• TASK BRIEF: Using the material below, print the line that contains "- Build the", the line that contains "- 1달 이내 solved.ac 6 class++ 달성", and every line in between, exactly and nothing else.

• AVAILABLE DATA:
↓↓↓

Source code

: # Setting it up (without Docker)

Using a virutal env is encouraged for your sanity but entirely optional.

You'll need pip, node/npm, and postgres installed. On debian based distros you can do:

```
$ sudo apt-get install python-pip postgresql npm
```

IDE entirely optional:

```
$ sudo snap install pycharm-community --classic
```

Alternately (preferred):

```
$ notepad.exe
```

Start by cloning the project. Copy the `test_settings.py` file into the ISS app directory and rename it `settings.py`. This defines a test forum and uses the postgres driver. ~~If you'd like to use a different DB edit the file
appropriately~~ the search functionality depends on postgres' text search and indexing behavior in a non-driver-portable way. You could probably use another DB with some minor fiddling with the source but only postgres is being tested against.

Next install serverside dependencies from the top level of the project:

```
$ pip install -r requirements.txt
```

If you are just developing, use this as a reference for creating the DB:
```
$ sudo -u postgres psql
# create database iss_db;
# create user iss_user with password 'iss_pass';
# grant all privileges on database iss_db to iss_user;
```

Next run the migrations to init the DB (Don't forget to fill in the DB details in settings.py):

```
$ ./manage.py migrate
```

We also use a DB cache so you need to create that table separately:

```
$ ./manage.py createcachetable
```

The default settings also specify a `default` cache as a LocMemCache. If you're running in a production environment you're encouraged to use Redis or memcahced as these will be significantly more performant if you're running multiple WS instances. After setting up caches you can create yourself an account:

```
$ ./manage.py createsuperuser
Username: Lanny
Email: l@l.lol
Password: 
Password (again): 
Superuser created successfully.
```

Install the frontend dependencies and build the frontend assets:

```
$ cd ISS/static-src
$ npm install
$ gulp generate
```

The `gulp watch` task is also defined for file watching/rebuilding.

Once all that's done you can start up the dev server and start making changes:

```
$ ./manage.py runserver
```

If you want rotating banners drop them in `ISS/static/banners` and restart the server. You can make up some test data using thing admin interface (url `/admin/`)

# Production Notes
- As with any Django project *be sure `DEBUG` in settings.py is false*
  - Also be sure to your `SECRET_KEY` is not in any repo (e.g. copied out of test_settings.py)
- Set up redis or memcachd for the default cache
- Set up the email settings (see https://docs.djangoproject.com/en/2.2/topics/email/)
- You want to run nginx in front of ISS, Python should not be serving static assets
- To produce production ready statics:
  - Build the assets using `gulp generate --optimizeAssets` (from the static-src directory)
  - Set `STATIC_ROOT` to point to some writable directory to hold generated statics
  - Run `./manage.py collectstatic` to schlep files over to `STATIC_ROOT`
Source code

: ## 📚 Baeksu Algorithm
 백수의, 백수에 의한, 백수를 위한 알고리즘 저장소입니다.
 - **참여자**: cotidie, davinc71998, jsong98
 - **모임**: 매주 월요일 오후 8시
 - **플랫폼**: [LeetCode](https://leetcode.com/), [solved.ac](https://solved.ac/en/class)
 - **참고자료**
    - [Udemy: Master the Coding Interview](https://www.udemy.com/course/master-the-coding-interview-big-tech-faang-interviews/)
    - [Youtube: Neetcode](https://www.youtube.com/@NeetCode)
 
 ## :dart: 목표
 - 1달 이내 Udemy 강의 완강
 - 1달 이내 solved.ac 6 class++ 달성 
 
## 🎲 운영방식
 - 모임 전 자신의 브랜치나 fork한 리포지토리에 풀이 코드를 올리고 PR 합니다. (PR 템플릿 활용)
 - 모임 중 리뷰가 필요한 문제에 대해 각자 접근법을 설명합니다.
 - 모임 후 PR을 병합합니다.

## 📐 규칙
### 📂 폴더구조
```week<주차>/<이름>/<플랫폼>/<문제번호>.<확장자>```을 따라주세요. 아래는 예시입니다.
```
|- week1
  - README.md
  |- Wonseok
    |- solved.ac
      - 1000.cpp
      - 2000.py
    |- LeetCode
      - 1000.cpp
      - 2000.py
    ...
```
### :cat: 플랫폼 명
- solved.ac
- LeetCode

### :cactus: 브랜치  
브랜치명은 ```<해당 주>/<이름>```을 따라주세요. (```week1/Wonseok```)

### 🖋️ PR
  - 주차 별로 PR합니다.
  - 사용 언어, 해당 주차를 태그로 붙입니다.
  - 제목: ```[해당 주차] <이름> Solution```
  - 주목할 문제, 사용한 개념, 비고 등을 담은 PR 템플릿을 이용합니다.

↑↑↑

• PROBLEM SOLUTION:
  - Build the assets using `gulp generate --optimizeAssets` (from the static-src directory)
  - Set `STATIC_ROOT` to point to some writable directory to hold generated statics
  - Run `./manage.py collectstatic` to schlep files over to `STATIC_ROOT`
Source code

: ## 📚 Baeksu Algorithm
 백수의, 백수에 의한, 백수를 위한 알고리즘 저장소입니다.
 - **참여자**: cotidie, davinc71998, jsong98
 - **모임**: 매주 월요일 오후 8시
 - **플랫폼**: [LeetCode](https://leetcode.com/), [solved.ac](https://solved.ac/en/class)
 - **참고자료**
    - [Udemy: Master the Coding Interview](https://www.udemy.com/course/master-the-coding-interview-big-tech-faang-interviews/)
    - [Youtube: Neetcode](https://www.youtube.com/@NeetCode)
 
 ## :dart: 목표
 - 1달 이내 Udemy 강의 완강
 - 1달 이내 solved.ac 6 class++ 달성 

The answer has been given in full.